A group of Canadian researchers found that when high-risk patients wore a heart monitor patch 24 hours a day for the 30 days following a procedure, cases of afib were detected 10 times more often when compared to unmonitored patients who only attended their usual follow-up appointments.
This suggests that a high rate of cases may go unrecognized and untreated, especially in patients sent home with no prior history of afib, said Subodh Verma, a cardiac surgeon at the University of Toronto’s St. Michael’s Hospital and co-lead author of the late-breaking study presented virtually at the American Heart Association’s annual scientific sessions.
“The incidence of post-operative atrial fibrillation after discharge from cardiac surgery is not well defined,” Verma said. “Most studies are limited to the hospitalization phase only; studies beyond hospitalization are few.”

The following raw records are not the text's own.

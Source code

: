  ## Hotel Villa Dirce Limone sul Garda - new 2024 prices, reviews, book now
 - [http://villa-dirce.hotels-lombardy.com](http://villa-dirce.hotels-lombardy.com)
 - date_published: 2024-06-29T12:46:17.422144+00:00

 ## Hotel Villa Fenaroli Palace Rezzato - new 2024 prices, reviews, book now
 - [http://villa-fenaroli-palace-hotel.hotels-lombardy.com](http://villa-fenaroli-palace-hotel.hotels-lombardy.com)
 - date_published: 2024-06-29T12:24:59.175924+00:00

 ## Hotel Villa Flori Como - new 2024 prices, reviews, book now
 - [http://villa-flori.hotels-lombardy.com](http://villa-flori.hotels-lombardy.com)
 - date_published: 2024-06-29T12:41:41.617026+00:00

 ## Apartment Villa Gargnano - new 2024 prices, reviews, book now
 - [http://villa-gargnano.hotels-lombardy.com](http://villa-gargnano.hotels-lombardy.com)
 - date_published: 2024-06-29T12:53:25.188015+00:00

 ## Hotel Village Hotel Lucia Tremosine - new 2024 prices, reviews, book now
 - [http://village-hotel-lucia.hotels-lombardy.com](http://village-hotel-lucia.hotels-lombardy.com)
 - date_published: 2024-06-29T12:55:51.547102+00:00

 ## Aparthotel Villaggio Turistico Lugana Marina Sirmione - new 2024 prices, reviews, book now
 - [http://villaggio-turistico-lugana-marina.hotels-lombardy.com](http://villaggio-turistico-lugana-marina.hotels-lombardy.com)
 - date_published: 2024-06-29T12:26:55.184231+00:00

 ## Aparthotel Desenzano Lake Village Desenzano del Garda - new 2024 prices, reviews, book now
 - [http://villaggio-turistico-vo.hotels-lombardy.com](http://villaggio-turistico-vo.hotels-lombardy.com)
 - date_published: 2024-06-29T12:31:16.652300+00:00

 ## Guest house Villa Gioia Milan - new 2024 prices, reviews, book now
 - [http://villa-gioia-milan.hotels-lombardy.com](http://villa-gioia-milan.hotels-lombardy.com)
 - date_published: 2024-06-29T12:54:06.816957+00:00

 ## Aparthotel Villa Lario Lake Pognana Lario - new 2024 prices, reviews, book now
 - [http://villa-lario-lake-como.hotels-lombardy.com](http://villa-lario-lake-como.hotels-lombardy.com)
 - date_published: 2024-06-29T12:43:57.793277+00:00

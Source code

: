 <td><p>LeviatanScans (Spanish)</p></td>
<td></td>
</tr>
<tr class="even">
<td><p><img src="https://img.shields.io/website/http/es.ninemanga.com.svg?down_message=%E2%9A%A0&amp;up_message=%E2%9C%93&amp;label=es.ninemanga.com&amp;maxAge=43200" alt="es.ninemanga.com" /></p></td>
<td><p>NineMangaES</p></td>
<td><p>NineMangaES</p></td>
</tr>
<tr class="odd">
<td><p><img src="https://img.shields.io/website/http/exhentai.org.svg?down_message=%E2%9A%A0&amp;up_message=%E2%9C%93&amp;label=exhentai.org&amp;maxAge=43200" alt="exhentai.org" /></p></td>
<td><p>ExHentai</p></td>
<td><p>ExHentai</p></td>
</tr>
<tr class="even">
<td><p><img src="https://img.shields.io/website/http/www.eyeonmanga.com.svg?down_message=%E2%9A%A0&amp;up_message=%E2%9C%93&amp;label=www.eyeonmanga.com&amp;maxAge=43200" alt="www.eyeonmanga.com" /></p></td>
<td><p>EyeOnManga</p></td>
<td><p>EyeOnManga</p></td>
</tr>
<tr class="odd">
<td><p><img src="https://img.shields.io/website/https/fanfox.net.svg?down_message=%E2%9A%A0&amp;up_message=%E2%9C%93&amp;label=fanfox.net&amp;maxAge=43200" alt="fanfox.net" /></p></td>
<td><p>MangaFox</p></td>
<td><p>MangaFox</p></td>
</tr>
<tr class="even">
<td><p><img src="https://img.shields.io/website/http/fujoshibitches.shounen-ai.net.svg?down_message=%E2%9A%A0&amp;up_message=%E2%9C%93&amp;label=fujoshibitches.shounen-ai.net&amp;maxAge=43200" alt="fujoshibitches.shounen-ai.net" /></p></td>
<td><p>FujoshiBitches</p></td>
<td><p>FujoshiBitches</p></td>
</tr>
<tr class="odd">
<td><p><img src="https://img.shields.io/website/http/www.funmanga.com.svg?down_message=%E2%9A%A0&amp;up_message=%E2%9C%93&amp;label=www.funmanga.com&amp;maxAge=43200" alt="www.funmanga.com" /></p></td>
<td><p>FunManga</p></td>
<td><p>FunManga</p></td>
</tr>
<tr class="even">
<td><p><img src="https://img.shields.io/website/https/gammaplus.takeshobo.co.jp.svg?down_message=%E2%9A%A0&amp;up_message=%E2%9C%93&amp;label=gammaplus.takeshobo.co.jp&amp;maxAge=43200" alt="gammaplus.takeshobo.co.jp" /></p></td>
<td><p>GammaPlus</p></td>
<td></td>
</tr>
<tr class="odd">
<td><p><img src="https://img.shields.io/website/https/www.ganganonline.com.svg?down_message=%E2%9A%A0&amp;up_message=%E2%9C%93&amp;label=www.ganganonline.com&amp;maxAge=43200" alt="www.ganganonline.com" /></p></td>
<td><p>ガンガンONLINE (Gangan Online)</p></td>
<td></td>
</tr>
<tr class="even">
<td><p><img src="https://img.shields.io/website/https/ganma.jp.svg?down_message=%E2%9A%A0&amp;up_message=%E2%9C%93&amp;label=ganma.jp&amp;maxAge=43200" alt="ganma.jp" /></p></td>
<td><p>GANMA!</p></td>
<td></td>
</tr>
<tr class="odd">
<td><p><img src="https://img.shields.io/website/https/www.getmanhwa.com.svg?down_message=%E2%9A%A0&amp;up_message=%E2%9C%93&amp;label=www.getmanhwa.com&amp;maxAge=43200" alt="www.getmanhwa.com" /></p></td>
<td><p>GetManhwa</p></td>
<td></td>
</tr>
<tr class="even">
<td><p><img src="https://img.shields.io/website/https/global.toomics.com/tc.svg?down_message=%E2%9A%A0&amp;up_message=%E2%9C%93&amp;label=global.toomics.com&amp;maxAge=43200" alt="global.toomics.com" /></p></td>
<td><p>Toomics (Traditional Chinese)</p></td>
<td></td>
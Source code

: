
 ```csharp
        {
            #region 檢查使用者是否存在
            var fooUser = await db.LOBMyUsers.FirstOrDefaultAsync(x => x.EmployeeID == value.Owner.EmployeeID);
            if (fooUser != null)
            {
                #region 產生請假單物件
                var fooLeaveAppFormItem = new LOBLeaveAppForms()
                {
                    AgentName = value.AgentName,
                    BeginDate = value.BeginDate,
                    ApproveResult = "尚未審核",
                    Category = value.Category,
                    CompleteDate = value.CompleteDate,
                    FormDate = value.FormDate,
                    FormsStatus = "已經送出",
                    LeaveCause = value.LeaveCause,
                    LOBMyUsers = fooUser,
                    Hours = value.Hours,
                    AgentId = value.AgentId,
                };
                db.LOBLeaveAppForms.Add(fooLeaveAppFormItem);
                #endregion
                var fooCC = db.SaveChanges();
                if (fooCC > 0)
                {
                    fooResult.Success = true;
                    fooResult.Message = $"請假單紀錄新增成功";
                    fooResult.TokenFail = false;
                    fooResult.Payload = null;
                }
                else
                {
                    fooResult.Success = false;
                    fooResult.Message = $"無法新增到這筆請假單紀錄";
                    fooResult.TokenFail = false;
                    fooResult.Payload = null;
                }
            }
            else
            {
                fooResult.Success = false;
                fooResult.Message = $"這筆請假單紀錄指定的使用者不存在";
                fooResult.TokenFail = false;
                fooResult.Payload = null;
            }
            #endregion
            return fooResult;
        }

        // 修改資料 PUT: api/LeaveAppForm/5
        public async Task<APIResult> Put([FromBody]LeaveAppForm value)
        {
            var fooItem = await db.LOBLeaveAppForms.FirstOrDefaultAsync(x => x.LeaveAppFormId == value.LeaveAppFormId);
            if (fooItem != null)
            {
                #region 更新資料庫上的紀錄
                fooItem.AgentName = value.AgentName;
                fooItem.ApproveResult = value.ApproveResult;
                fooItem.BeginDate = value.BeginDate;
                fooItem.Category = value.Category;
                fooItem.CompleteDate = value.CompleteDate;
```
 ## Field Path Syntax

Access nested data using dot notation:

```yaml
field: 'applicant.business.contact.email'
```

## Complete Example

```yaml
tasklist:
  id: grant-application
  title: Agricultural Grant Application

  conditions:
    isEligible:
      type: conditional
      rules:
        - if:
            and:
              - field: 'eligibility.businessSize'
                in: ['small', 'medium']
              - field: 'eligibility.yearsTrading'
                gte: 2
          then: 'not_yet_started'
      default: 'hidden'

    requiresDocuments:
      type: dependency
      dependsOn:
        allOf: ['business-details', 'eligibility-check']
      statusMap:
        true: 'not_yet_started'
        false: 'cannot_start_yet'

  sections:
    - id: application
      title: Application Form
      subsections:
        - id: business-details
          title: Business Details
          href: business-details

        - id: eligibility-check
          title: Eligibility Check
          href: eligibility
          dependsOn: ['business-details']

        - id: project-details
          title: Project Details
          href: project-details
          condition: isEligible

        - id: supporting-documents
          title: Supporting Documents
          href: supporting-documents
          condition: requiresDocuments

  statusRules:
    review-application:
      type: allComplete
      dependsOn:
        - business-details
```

The study—funded by the Heart and Stroke Foundation of Canada alongside grants from Bristol Myers Squibb, Pfizer and Boehringer Ingelheim—followed 336 patients at a higher risk for stroke as they recovered from cardiac surgery.
They were randomly assigned to receive standard care or to wear an adhesive monitor on their chest: either Medtronic’s Seeq sensor or Icentia’s CardioSTAT patch. Participants in the control group only had an electrocardiogram or cardiac rhythm testing when it was deemed medically necessary. Both groups would later undergo two weeks of continuous monitoring about six to nine months following surgery.
The patches detected cases of atrial fibrillation or atrial flutter lasting at least six minutes in almost 20% of patients in the monitoring group—and cases lasting more than six hours in nearly 9%—compared to about 2% of cases found through standard care.
“A significant risk of [post-operative atrial fibrillation] persists even in those patients without any preoperative or pre-discharge AF,” Verma said. “These data may help inform physicians about the importance of surveillance and vigilance in patients at high risk of stroke with respect to monitoring and prompt treatment for AF.”